After Fleurus, Jourdan's forces at Charleroi, most of which were still nominally under the command of Pichegru, were officially constituted as the Army of Sambre-and-Meuse on 29 June by the Committee of Public Safety which then governed France, and placed under the full command of Jourdan. The Army was given the objective of defeating the Austrians where possible, and ultimately to secure the Meuse river, as the minister of war, Lazare Carnot, saw it as the ideal defensible natural boundary on which to anchor France's northern frontier after a peace settlement

However, at the same time, Jourdan was ordered to detach between 30,000 and 40,000 of his approximately 140,000 strong field force under General Barthelemy Schérer to retake the interior fortresses of Landrecies, Le Quesnoy, Valenciennes and Conde, Allied footholds in France which were now isolated by the victory at Fleurus and the Allied withdrawal.

On 1 July, Jourdan commenced his offensive by capturing Mons with his left wing, driving away the Dutch defending the city. This had been the main objective of the attacks on the Sambre throughout the spring of 1794, and its capture cut the direct line of communication between the interior fortresses held by the Austrians, and their main base in Brussels. On 2 July, he advanced it further and captured Soignies, forcing Prince Coburg's right wing back to Braine-le-Comte.

On 6–7 July, Jourdan's centre launched attacks along Coburg's entire line from Braine-le-Comte to Gembloux, which caused Coburg to abandon his plan to defend Brussels, and retreat further eastwards to Malines (modern Mechelen) and Louvain (modern Leuven). From 7 to 8 July, the right wing of the Army of Sambre-and-Meuse attacked Coburg's left wing, which was still anchored on the city of Namur on the Meuse. Forcing it back to Ramillies and isolating Namur, Jourdan then besieged Namur while entering Brussels in triumph alongside Pichegru on the 10th. Fearing Jourdan would advance along the Meuse via Namur and Liege and cut off his retreat, Coburg pulled his centre and left wing back further, to Tirlemont (modern Tienen).

Together with 18,000 men from Pichegru, the rest of whose Army of the North was away besieging Sluys, Jourdan attacked Coburg's line, capturing Louvain on 15 July and Jodoigne either on the 16th or 17th. Meanwhile, Namur, which had been under siege, surrendered on the 19th.

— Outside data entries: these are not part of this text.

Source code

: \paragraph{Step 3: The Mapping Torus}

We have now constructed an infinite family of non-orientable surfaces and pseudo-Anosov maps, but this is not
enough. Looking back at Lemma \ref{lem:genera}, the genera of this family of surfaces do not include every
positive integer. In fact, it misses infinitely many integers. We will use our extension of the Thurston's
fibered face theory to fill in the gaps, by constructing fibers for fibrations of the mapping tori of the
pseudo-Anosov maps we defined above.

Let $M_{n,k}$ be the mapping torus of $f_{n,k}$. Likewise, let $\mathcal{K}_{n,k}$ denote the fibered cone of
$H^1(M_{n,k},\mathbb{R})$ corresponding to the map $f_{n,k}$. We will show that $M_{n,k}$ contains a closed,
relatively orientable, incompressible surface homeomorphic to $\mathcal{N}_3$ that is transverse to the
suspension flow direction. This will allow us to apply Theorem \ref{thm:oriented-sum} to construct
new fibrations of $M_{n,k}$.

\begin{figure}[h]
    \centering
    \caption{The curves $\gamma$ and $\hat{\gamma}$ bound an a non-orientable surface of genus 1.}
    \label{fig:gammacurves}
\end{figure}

This attack split the Allied army into two operationally separate units for good. Pichegru's capture of Malines on the 15th caused the Dutch army defending that sector to retreat north to defend their home together with the British troops under the Duke of York, while Coburg decided to pull his army east towards the Meuse to defend the Rhine and Germany.

Coburg crossed the Meuse at Maastricht on 24 July, and occupied a defensive line along the east bank.

== Prelude to battle ==

=== Scherer's return ===
After reaching the Rhine, the Army of Sambre-and-Meuse remained on the defensive for most of August, awaiting the return of Scherer's siege corps to reinforce the army and give it enough strength to attack across the Meuse and drive the Austrians away from it.

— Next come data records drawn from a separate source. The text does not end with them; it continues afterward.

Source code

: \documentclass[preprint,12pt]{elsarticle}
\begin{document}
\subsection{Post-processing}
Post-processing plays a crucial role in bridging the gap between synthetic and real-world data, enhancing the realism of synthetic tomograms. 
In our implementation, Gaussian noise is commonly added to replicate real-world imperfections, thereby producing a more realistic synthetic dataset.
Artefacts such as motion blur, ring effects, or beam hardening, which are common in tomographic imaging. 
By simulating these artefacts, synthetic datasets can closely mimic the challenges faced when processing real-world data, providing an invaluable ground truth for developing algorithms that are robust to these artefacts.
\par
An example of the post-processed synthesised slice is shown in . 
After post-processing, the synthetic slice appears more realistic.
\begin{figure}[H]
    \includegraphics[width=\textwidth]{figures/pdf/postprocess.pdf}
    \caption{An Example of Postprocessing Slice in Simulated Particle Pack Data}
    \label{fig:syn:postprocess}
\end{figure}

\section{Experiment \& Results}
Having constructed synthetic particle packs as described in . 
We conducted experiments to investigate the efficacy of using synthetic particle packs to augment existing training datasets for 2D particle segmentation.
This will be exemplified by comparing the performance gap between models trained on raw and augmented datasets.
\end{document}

On the Austrian side, Coburg had resigned as field marshal on 9 August, due to his disagreement with how the war was being run by the leaders in Vienna. He was replaced by Count Clerfayt.

Scherer had spent July and August besieging and recapturing the interior fortresses held by the Austrians. In a decree on 4 July, Scherer had been ordered to execute the garrisons of these fortresses if they did not surrender within 24 hours when summoned to do so. Uncomfortable with these orders, Scherer refused to carry them out, instead permitting the garrison to surrender with full honours if they did so quickly, aware that the garrisons were aware no relief was coming and resistance was futile. The quick surrender of Landrecies on 16 July after 3 days of siege seemed to vindicate his approach.

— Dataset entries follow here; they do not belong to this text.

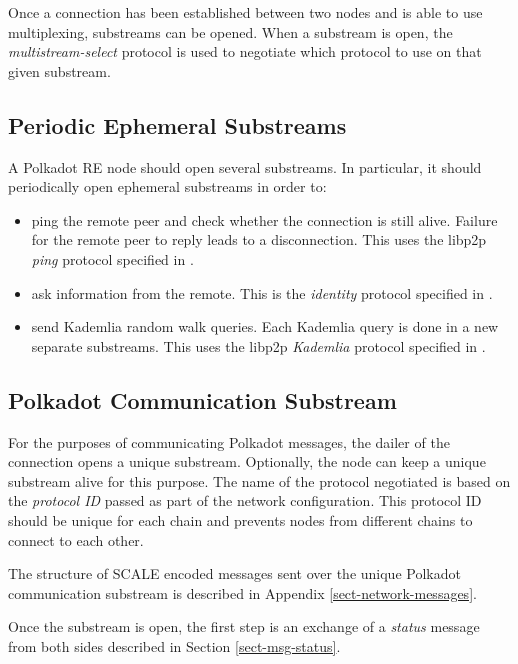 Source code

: \documentclass{book}
\newcommand{\tmem}[1]{{\em #1\/}}
\newcommand{\tmtextit}[1]{{\itshape{#1}}}
\providecommand{\tmem}[1]{\tmtextit{#1}}
\providecommand{\tmtextit}[1]{\tmtextit{#1}}
\begin{document}
Once a connection has been established between two nodes and is able to use
multiplexing, substreams can be opened. When a substream is open, the
{\tmem{multistream-select}} protocol is used to negotiate which protocol to
use on that given substream.

\subsection{Periodic Ephemeral Substreams}

A Polkadot RE node should open several substreams. In particular, it should
periodically open ephemeral substreams in order to:
\begin{itemize}
  \item ping the remote peer and check whether the connection is still alive.
  Failure for the remote peer to reply leads to a disconnection. This uses the
  libp2p {\tmem{ping}} protocol specified in
  {\cite{protocol_labs_libp2p_2019}}.
  
  \item ask information from the remote. This is the {\tmem{identity}}
  protocol specified in {\cite{protocol_labs_libp2p_2019}}.
  
  \item send Kademlia random walk queries. Each Kademlia query is done in a
  new separate substreams. This uses the libp2p {\tmem{Kademlia}} protocol
  specified in {\cite{protocol_labs_libp2p_2019}}.
\end{itemize}
\subsection{Polkadot Communication
Substream}\label{sect_polkadot_communication_substream}

For the purposes of communicating Polkadot messages, the dailer of the
connection opens a unique substream. Optionally, the node can keep a unique
substream alive for this purpose. The name of the protocol negotiated is based
on the {\tmem{protocol ID}} passed as part of the network configuration. This
protocol ID should be unique for each chain and prevents nodes from different
chains to connect to each other.

The structure of SCALE encoded messages sent over the unique Polkadot
communication substream is described in Appendix \ref{sect-network-messages}.

Once the substream is open, the first step is an exchange of a {\tmem{status}}
message from both sides described in Section \ref{sect-msg-status}.
\end{document}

The siege of Le Quesnoy did not go as quickly. Beginning on 17 July, the fortress only surrendered on 15 August, giving rise to criticism of Scherer's slowness. Valenciennes and Conde then fell in quick succession on the 20 and 30 August, completing Scherer's mission.

With the interior of France purged of enemy presence, Scherer returned to Jourdan, where a celebratory festival was held in the army on 4 September to welcome them.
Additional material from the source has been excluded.